Survey Data

Reg No

50110521


Rating

Regional


Categories of Special Interest

Architectural, Artistic


Original Use

House


In Use As

Office


Date

1800 - 1820


Coordinates

316162, 232885


Date Recorded

13/06/2017


Date Updated

--/--/--


Description

Attached two-bay four-storey former house over basement, built c. 1810, now in use as offices. M-profile hipped slate roof with brown brick chimneystacks having clay pots, partly concealed behind brown brick parapet with cut granite coping. Cast-iron rainwater goods. Brown brick, laid in Flemish bond, to wall to front (north) elevation, granite plinth course over rendered wall to basement.
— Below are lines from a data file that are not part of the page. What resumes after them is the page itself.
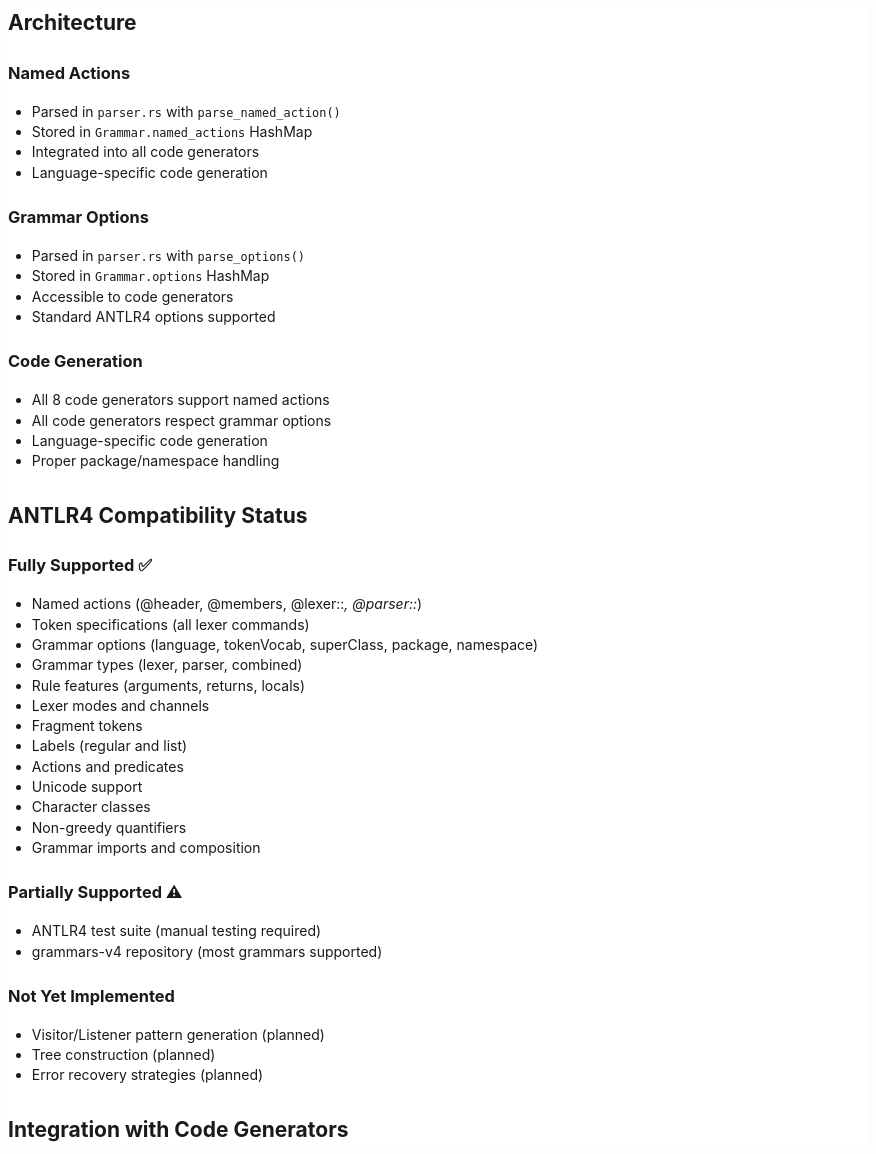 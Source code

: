 ## Architecture

### Named Actions
- Parsed in `parser.rs` with `parse_named_action()`
- Stored in `Grammar.named_actions` HashMap
- Integrated into all code generators
- Language-specific code generation

### Grammar Options
- Parsed in `parser.rs` with `parse_options()`
- Stored in `Grammar.options` HashMap
- Accessible to code generators
- Standard ANTLR4 options supported

### Code Generation
- All 8 code generators support named actions
- All code generators respect grammar options
- Language-specific code generation
- Proper package/namespace handling

## ANTLR4 Compatibility Status

### Fully Supported ✅
- Named actions (@header, @members, @lexer::*, @parser::*)
- Token specifications (all lexer commands)
- Grammar options (language, tokenVocab, superClass, package, namespace)
- Grammar types (lexer, parser, combined)
- Rule features (arguments, returns, locals)
- Lexer modes and channels
- Fragment tokens
- Labels (regular and list)
- Actions and predicates
- Unicode support
- Character classes
- Non-greedy quantifiers
- Grammar imports and composition

### Partially Supported ⚠️
- ANTLR4 test suite (manual testing required)
- grammars-v4 repository (most grammars supported)

### Not Yet Implemented
- Visitor/Listener pattern generation (planned)
- Tree construction (planned)
- Error recovery strategies (planned)

## Integration with Code Generators
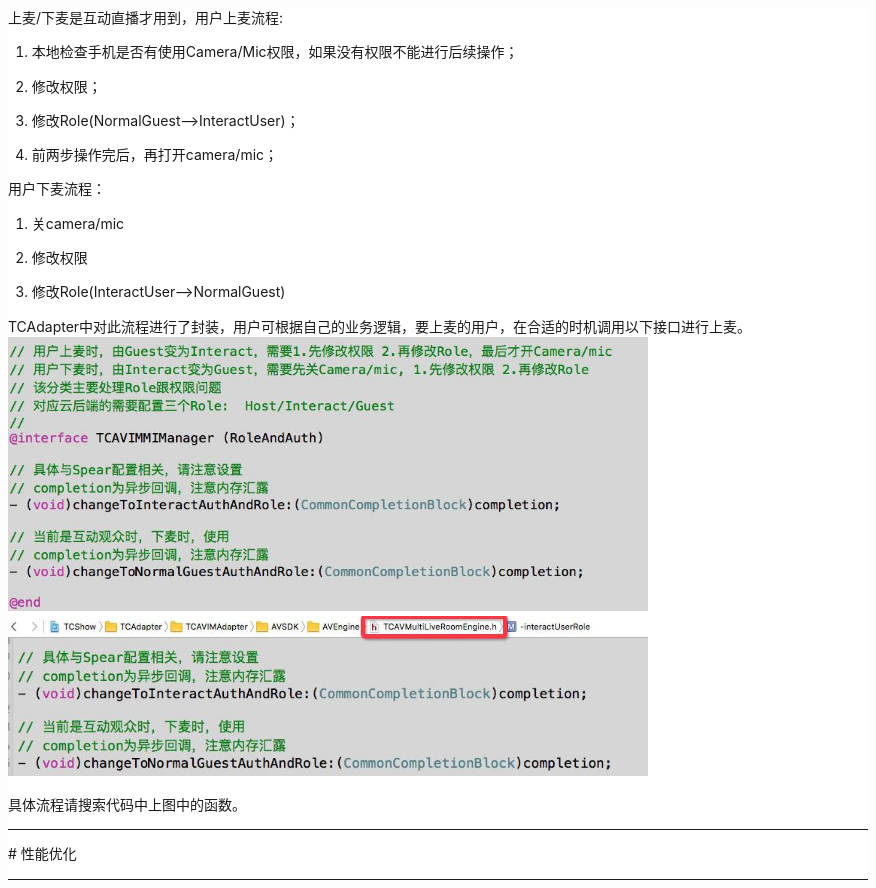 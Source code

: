 上麦/下麦是互动直播才用到，用户上麦流程:

1.  本地检查手机是否有使用Camera/Mic权限，如果没有权限不能进行后续操作；

2.  修改权限；

3.  修改Role(NormalGuest--&gt;InteractUser)；

4.  前两步操作完后，再打开camera/mic；

用户下麦流程：

1. 关camera/mic

2. 修改权限

3. 修改Role(InteractUser--&gt;NormalGuest)

TCAdapter中对此流程进行了封装，用户可根据自己的业务逻辑，要上麦的用户，在合适的时机调用以下接口进行上麦。
<img src="media/image104.jpeg" width="640">
<img src="media/image105.jpeg" width="640">


具体流程请搜索代码中上图中的函数。

<hr>
# 性能优化
<hr>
Rendered walls to side (east) elevation. Square-headed window openings having rendered reveals and granite sills, mixed six-over-six pane, one-over-one pane timber sliding sash and replacement windows. Wrought-iron balconettes to first floor windows. Round-headed door opening with rendered reveal, masonry Ionic columns and entablature, plain fanlight and timber panelled door. Granite platform and nosed steps. Claw-footed cast-iron railings having pointed finials on carved granite plinth wall. Cast-iron coal-hole cover to granite pavior to street.

Appraisal

This building stands a full storey taller than the terrace attached to the east, making it an eye-catching addition to the streetscape. It is an interesting contrast to the adjoining contemporary building attached at west. The interesting mix of cast- and wrought-iron work attests to the quality of historic ironwork produced in Dublin. The coal-hole cover was cast at the South City Foundry, which was located on nearby Bishop Street and operated in the late eighteenth and early nineteenth century. Hatch Street was approved by the Wide Streets Commissioners in 1791, and developed in the first half of the nineteenth century.